僕はその優しさに、甘えてみることにした。
◇ ◇ ◇
「………………なんか、思ってたより生々しい話で、正直ちょっと面食らってるっス……」
あの日の"夢からの暴走"と"その後の逃避"について、ぶちまけたあと……。
ようやく喉の渇きに気が付いた。
勢い任せに告白したけど、やっぱりそれなりに緊張していたみたいだ。
お葬式かな? っていうくらい沈黙が続いて、ようやくブレインくんが言葉を発した。
なんか、ごめん。いやマジで。
「……ごめんって! ほんとはこんなの、誰にも話すつもりなんてなかったんだよ……!」
「いやあ…………聞いたオレらが悪かったっスよ」
気まずい静寂が破られた勢いに乗っかって、僕が慌てて謝罪と言い訳を口にすると。
ブレインくんは、顔を赤くしながら、バツが悪そうに小さく頬を掻いた。
「……それに、オレだって、そんな時もありましたし………………」
「え?」
「…………へっ!? うわあああぁぁあああッ! いっ、今のは、忘れて下さいっス……!」
「ごめん。ムリかも……」
泣きそうになってるブレインくんと、申し訳ないけど"自分だけじゃ無い"ことにちょっとだけ安堵してしまった僕。
ぎゃーぎゃーと騒いでいると、それまでじっと様子を眺めていただけのヒューゴが口を開いた。
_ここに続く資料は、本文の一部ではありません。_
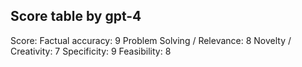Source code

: ## Score table by gpt-4
Score: 
Factual accuracy: 9
Problem Solving / Relevance: 8
Novelty / Creativity: 7
Specificity: 9
Feasibility: 8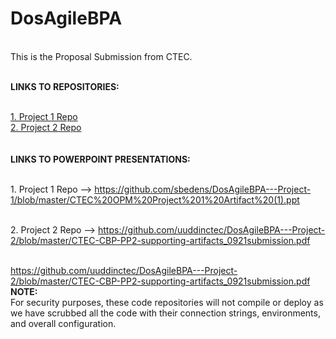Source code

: # DosAgileBPA
<br /> This is the Proposal Submission from CTEC.

<br /><b>LINKS TO REPOSITORIES:</b>
<br />

<br /><a href="https://github.com/sbedens/DosAgileBPA---Project-1">1.  Project 1 Repo</a>
<br /><a href="https://github.com/uuddinctec/DosAgileBPA---Project-2">2. Project 2 Repo </a> 
<br />
<br />
<br /><b>LINKS TO POWERPOINT PRESENTATIONS:</b>
<br />

<br />1. Project 1 Repo --> https://github.com/sbedens/DosAgileBPA---Project-1/blob/master/CTEC%20OPM%20Project%201%20Artifact%20(1).ppt

<br />2. Project 2 Repo --> https://github.com/uuddinctec/DosAgileBPA---Project-2/blob/master/CTEC-CBP-PP2-supporting-artifacts_0921submission.pdf
<br />
<br />

https://github.com/uuddinctec/DosAgileBPA---Project-2/blob/master/CTEC-CBP-PP2-supporting-artifacts_0921submission.pdf
<br /><b>NOTE:</b>
<br />
For security purposes, these code repositories will not compile or deploy as we have scrubbed all the code with their connection strings, environments, and overall configuration.
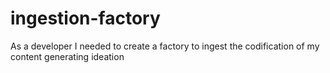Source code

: # ingestion-factory
As a developer I needed to create a factory to ingest the codification of my content generating ideation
「そうか……。起き抜けに"ああ"なっている時があるのは、割と普通の事なんだな」
「ヒューゴ……!?」
「ばかっ! ヒューゴ、これ以上その話題を引っ張るのはやめるっスよ……!!」
驚いた僕とブレインくんの声が重なる。
さっきの暴露話をどこまで理解していたのかは分からないけど。
ヒューゴは恥ずかしがる様子もなく、いつもどおり淡々としていた。
「…………ねぇ。それって、どう"処理"してるの?」
僕が興味本位で聞いてみると。
「処理? いや、早朝の鍛錬中には自然におさまっているが。お前達の言うように、何らかの処理をした方が良いものなのか?」
曇りの無い瞳に見つめられて、なんだか一気に恥ずかしくなってくる……。
「…………え……。ヒューゴ、もしかして、したことないんスか……?」
ブレインくんが、信じられないものを見るようにヒューゴを見つめる。
僕も同じ気持ちだけど……。
「……何をだ? よく分からんが……これといって対処をした事は、無いな」
衝撃のひとことに、ヒューゴが辺境伯家でどうしてそれほどまでに溺愛されているのか、なんとなく分かった気がした。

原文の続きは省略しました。